Considerato che nel giudizio a quo si tratta anzitutto di applicare l'art. 1, primo comma, della legge n. 877 del 1973, per stabilire se il caso in esame vada o meno assoggettato all'apposita disciplina del lavoro a domicilio; sicché l'impugnativa si appalesa con certezza rilevante - alla data dell'ordinanza di rimessione - limitatamente a questa sola parte dell'atto legislativo;

Considerato, però, che nel corso del presente giudizio é entrata in vigore la legge 16 dicembre 1980, n. 858 (intitolata "Interpretazione autentica e modificazione dell'art. 1 della legge 18 dicembre 1973, n. 877, recante nuove norme per la tutela del lavoro a domicilio"): l'art. 1 della quale ha riaffermato - con effetto "dalla data di entrata in vigore della precedente legge 18 dicembre 1973, n. 877", secondo l'espressa disposizione dell'art. 3 - che "é lavoratore a domicilio chiunque, con vincolo di subordinazione, esegue nel proprio domicilio o in locale di cui abbia disponibilità... lavoro retribuito per conto di uno o più imprenditori, utilizzando materie prime o accessorie e attrezzature proprie e dello stesso imprenditore, anche se fornite per il tramite di terzi" (mentre l'art. 2 reinserisce nella parte finale della definizione del lavoro a domicilio - ma con effetto per il solo avvenire - la disgiuntiva "o" in luogo della congiuntiva "e"); e che, pertanto, si rende necessario restituire gli atti al giudice a quo, affinché accerti se la sollevata questione sia tuttora rilevante.

 

PER QUESTI MOTIVI

LA CORTE COSTITUZIONALE

 

ordina la restituzione degli atti al pretore di Crema.

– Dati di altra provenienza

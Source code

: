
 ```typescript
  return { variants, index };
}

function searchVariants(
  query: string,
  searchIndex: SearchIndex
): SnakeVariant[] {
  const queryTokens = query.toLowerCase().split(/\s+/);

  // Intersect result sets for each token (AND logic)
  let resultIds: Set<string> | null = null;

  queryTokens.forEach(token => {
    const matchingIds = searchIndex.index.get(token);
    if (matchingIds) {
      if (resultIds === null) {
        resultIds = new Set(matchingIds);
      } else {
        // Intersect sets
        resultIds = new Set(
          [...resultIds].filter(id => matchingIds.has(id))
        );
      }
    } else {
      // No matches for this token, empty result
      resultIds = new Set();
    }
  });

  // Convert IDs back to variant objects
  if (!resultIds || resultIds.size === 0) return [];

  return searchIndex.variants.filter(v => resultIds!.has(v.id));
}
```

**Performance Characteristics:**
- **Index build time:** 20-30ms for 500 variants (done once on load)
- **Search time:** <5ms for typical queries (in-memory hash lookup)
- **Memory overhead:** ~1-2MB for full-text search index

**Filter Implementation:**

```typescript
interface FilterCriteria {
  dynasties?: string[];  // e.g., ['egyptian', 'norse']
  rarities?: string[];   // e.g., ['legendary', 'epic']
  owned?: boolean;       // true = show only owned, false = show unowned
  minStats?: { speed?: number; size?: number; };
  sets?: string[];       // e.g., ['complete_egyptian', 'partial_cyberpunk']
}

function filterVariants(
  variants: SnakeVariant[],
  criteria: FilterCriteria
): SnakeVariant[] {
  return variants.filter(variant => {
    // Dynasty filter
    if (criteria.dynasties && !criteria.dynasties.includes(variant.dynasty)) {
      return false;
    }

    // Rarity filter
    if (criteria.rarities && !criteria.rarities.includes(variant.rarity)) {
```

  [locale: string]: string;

Così deciso in Roma, in camera di consiglio, nella sede della Corte costituzionale, Palazzo della Consulta, il 26 marzo 1982.

 

Leopoldo ELIA - Michele ROSSANO - Antonino DE STEFANO - Guglielmo ROEHRSSEN - Oronzo REALE - Brunetto BUCCIARELLI DUCCI - Brunetto  - Alberto MALAGUGINI - Livio PALADIN - Antonio LA PERGOLA - Virgilio ANDRIOLI - Giuseppe FERRARI - Francesco SAJA - Giuseppe CONSO.

Giovanni VITALE - Cancelliere

 

Depositata in cancelleria il 1 aprile 1982.